Review of The Beginning Of Infinity by David Deutsch

I became interested in reading more from David Deutsch after reading a very thought provoking article in Aeon Magazine talking about the big picture of AI. This book was most valuable to me mainly as a source of unorthodox ideas on this topic. One such idea is one that I’ve believed for a long time: "If you can’t program it, you haven’t understood it." You might disagree, but the important thing here is that this book is packed full of such things. They might not be true, provable, or appeal to you, but they will make you think and more fully develop your own thinking.

As exemplified by the "Terminology" sections at the end of each chapter, I would call this book’s organization quirky. Not a disorganized mess, but not exactly an especially elegant and compelling layout of ideas. My hypothesis is that the author drinks a lot of coffee. Unsurprisingly based on where I was first introduced to the author, I would say that this book would be better as a series of about 50 magazine articles. My apologies if I missed some grand unifying point made by the book as a whole, but it seemed like the author was just writing a book because he had a lot of ideas, not because he had a coherent point to make with more support than would be possible with a shorter form.

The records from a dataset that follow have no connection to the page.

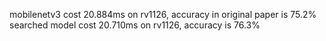 mobilenetv3 cost 20.884ms on rv1126, accuracy in original paper is 75.2%
searched model cost 20.710ms on rv1126, accuracy is 76.3%

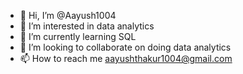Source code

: - 👋 Hi, I’m @Aayush1004
- 👀 I’m interested in data analytics
- 🌱 I’m currently learning SQL
- 💞️ I’m looking to collaborate on doing data analytics
- 📫 How to reach me aayushthakur1004@gmail.com

<!---
Aayush1004/Aayush1004 is a ✨ special ✨ repository because its `README.md` (this file) appears on your GitHub profile.
You can click the Preview link to take a look at your changes.
--->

I personally am a bit skeptical about the eponymous idea of infinity. I’m not saying it’s not a thing, but it clearly is a ball for philosophers and mathematicians to play with. This book spent what I felt was an inordinate amount of ink on the topic, but maybe you’ll appreciate that. It did help me understand the nature of the thinking mathematicians do with respect to the topic, but it didn’t really do anything to improve my real life beyond being an intellectual curiosity.

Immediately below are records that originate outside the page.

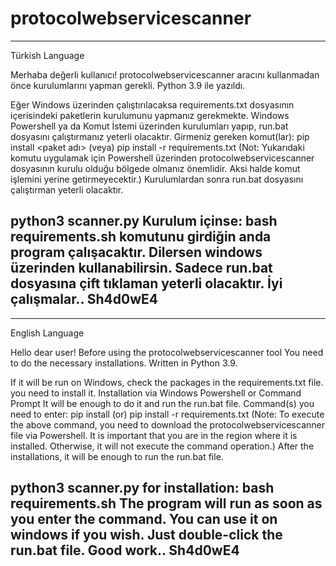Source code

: # protocolwebservicescanner

----------------------------------------------------------------------------------------
Türkish Language

Merhaba değerli kullanıcı!
protocolwebservicescanner aracını kullanmadan önce 
kurulumlarını yapman gerekli. Python 3.9 ile yazıldı.

Eğer Windows üzerinden çalıştırılacaksa requirements.txt dosyasının içerisindeki paketlerin 
kurulumunu yapmanız gerekmekte. Windows Powershell ya da Komut İstemi üzerinden kurulumları
yapıp, run.bat dosyasını çalıştırmanız yeterli olacaktır.
Girmeniz gereken komut(lar):
pip install <paket adı>
(veya)
pip install -r requirements.txt
(Not: Yukarıdaki komutu uygulamak için Powershell üzerinden protocolwebservicescanner dosyasının
kurulu olduğu bölgede olmanız önemlidir. Aksi halde komut işlemini yerine getirmeyecektir.)
Kurulumlardan sonra run.bat dosyasını çalıştırman yeterli olacaktır.

python3 scanner.py 
Kurulum içinse:
bash requirements.sh
komutunu girdiğin anda program çalışacaktır. Dilersen windows üzerinden kullanabilirsin.
Sadece run.bat dosyasına çift tıklaman yeterli olacaktır.
İyi çalışmalar..
Sh4d0wE4
----------------------------------------------------------------------------------------

----------------------------------------------------------------------------------------
English Language

Hello dear user!
Before using the protocolwebservicescanner tool
You need to do the necessary installations. Written in Python 3.9.

If it will be run on Windows, check the packages in the requirements.txt file.
you need to install it. Installation via Windows Powershell or Command Prompt
It will be enough to do it and run the run.bat file.
Command(s) you need to enter:
pip install <package name>
(or)
pip install -r requirements.txt
(Note: To execute the above command, you need to download the protocolwebservicescanner file via Powershell.
It is important that you are in the region where it is installed. Otherwise, it will not execute the command operation.)
After the installations, it will be enough to run the run.bat file. 

python3 scanner.py
for installation:
bash requirements.sh
The program will run as soon as you enter the command. You can use it on windows if you wish.
Just double-click the run.bat file.
Good work..
Sh4d0wE4
------------------------------------------------------------------------------------------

The book really did fly all over the memesphere (I just made that word up - I hope that’s ok). I found the author’s discussion about electoral fairness to be fascinating and a good introduction to the topic. But the reason for why this topic was included escaped me.

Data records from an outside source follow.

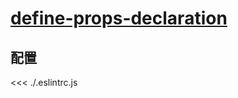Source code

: # [define-props-declaration](https://eslint.vuejs.org/rules/define-props-declaration.html)

## 配置

<<< ./.eslintrc.js
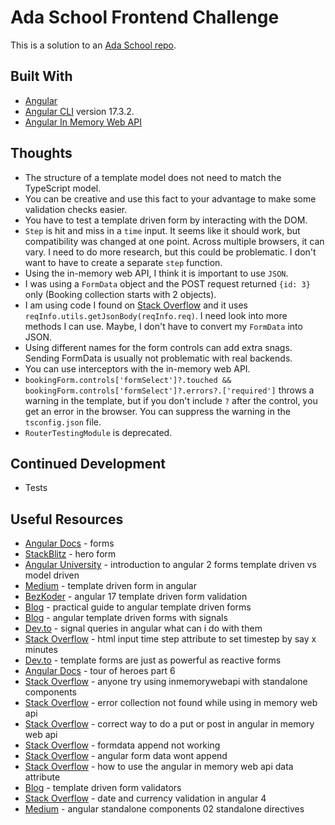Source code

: # Ada School Frontend Challenge

This is a solution to an [Ada School repo](https://github.com/ada-school/front-end-challenge).

## Built With

- [Angular](https://angular.io)
- [Angular CLI](https://github.com/angular/angular-cli) version 17.3.2.
- [Angular In Memory Web API](https://www.npmjs.com/package/angular-in-memory-web-api)

## Thoughts

- The structure of a template model does not need to match the TypeScript model.
- You can be creative and use this fact to your advantage to make some validation checks easier.  
- You have to test a template driven form by interacting with the DOM.
- `Step` is hit and miss in a `time` input.  It seems like it should work, but compatibility was changed at one point.  Across multiple browsers, it can vary.  I need to do more research, but this could be problematic.  I don't want to have to create a separate `step` function.
- Using the in-memory web API, I think it is important to use `JSON`.  
- I was using a `FormData` object and the POST request returned `{id: 3}` only (Booking collection starts with 2 objects).
- I am using code I found on [Stack Overflow](https://stackoverflow.com/questions/43347621/correct-way-to-do-a-put-or-post-in-angular-in-memory-web-api) and it uses `reqInfo.utils.getJsonBody(reqInfo.req)`.  I need look into more methods I can use.  Maybe, I don't have to convert my `FormData` into JSON.  
- Using different names for the form controls can add extra snags.  Sending FormData is usually not problematic with real backends. 
- You can use interceptors with the in-memory web API.    
- `bookingForm.controls['formSelect']?.touched && bookingForm.controls['formSelect']?.errors?.['required']` throws a warning in the template, but if you don't include `?` after the control, you get an error in the browser.  You can suppress the warning in the `tsconfig.json` file.
- `RouterTestingModule` is deprecated.

## Continued Development

- Tests

## Useful Resources

- [Angular Docs](https://angular.io/guide/forms) - forms
- [StackBlitz](https://stackblitz.com/run?file=src%2Fapp%2Fhero-form%2Fhero-form.component.html) - hero form
- [Angular University](https://blog.angular-university.io/introduction-to-angular-2-forms-template-driven-vs-model-driven/) - introduction to angular 2 forms template driven vs model driven
- [Medium](https://medium.com/@zeeshankhan8838/template-driven-form-in-angular-b80a3ebbcd24) - template driven form in angular
- [BezKoder](https://www.bezkoder.com/angular-17-template-driven-form-validation) - angular 17 template driven form validation
- [Blog](https://timdeschryver.dev/blog/a-practical-guide-to-angular-template-driven-forms#intro) - practical guide to angular template driven forms
- [Blog](https://blog.simplified.courses/angular-template-driven-forms-with-signals/) - angular template driven forms with signals
- [Dev.to](https://dev.to/railsstudent/signal-queries-in-angular-what-can-i-do-with-them-4ip1) - signal queries in angular what can i do with them
- [Stack Overflow](https://stackoverflow.com/questions/13713755/html-input-time-step-attribute-to-set-timestep-by-say-x-minutes) - html input time step attribute to set timestep by say x minutes
- [Dev.to](https://dev.to/michaeljota/template-forms-are-just-as-powerful-as-reactive-forms-140n) - template forms are just as powerful as reactive forms
- [Angular Docs](https://angular.io/tutorial/tour-of-heroes/toh-pt6) - tour of heroes part 6 
- [Stack Overflow](https://stackoverflow.com/questions/76427328/anyone-try-using-inmemorywebapi-with-standalone-components) - anyone try using inmemorywebapi with standalone components
- [Stack Overflow](https://stackoverflow.com/questions/42985153/error-collection-not-found-while-using-in-memory-web-api) - error collection not found while using in memory web api
- [Stack Overflow](https://stackoverflow.com/questions/43347621/correct-way-to-do-a-put-or-post-in-angular-in-memory-web-api) - correct way to do a put or post in angular in memory web api
- [Stack Overflow](https://stackoverflow.com/questions/40062477/formdata-append-not-working) - formdata append not working
- [Stack Overflow](https://stackoverflow.com/questions/52031766/angular-form-data-wont-append) - angular form data wont append
- [Stack Overflow](https://stackoverflow.com/questions/45240338/how-to-use-the-angular-in-memory-web-api-data-attribute) - how to use the angular in memory web api data attribute
- [Blog](https://juri.dev/blog/2016/11/ng2-template-driven-form-validators/) - template driven form validators
- [Stack Overflow](https://stackoverflow.com/questions/46589865/date-and-currency-validation-in-angular-4) - date and currency validation in angular 4
- [Medium](https://medium.com/@yuvidev/angular-standalone-components-02-standalone-directives-585beb4f7e29) - angular standalone components 02 standalone directives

Normally when people are being philosophical and utter the word "quantum" the discussion is over for me. I cut Deutsch some slack here because he is an actual quantum physicist who likes to think about philosophy. Despite being free from the conspicuous obfuscation and befuddlement that "quantum" theory/mechanics is usually designed to bring into philosophical discussions, I’m still not convinced that the topic is worth my attention. It is my impression that quantum theory is full of what the author would call "bad explanations". For example, I’m no expert but check out the De Broglie-Bohm interpretation of quantum experiments (and That seems like the good explanation quantum theory lacks. But what do I know? It’s just jarring when the author’s main point is that knowledge and progress move forward based on "good explanations", and then come a series of extreme science fiction sounding explanations that do not sound good at all (apparently somewhere in a multiverse I’m writing a better review and Deutsch is writing a better book).

I don’t want to leave the impression that I didn’t find the book worthwhile. I respected the author’s lack of concern for orthodox thinking. For example, I loved his brilliant (and possibly quite wrong) explanation of why human creativity seemed to accelerate very suddenly in historical terms: Creativity evolved slowly without being noticed by being used to maintain conformity. Brilliant. Thought provoking stuff like that really made this book an interesting read. I’ll definitely look forward to magazine articles by Deutsch.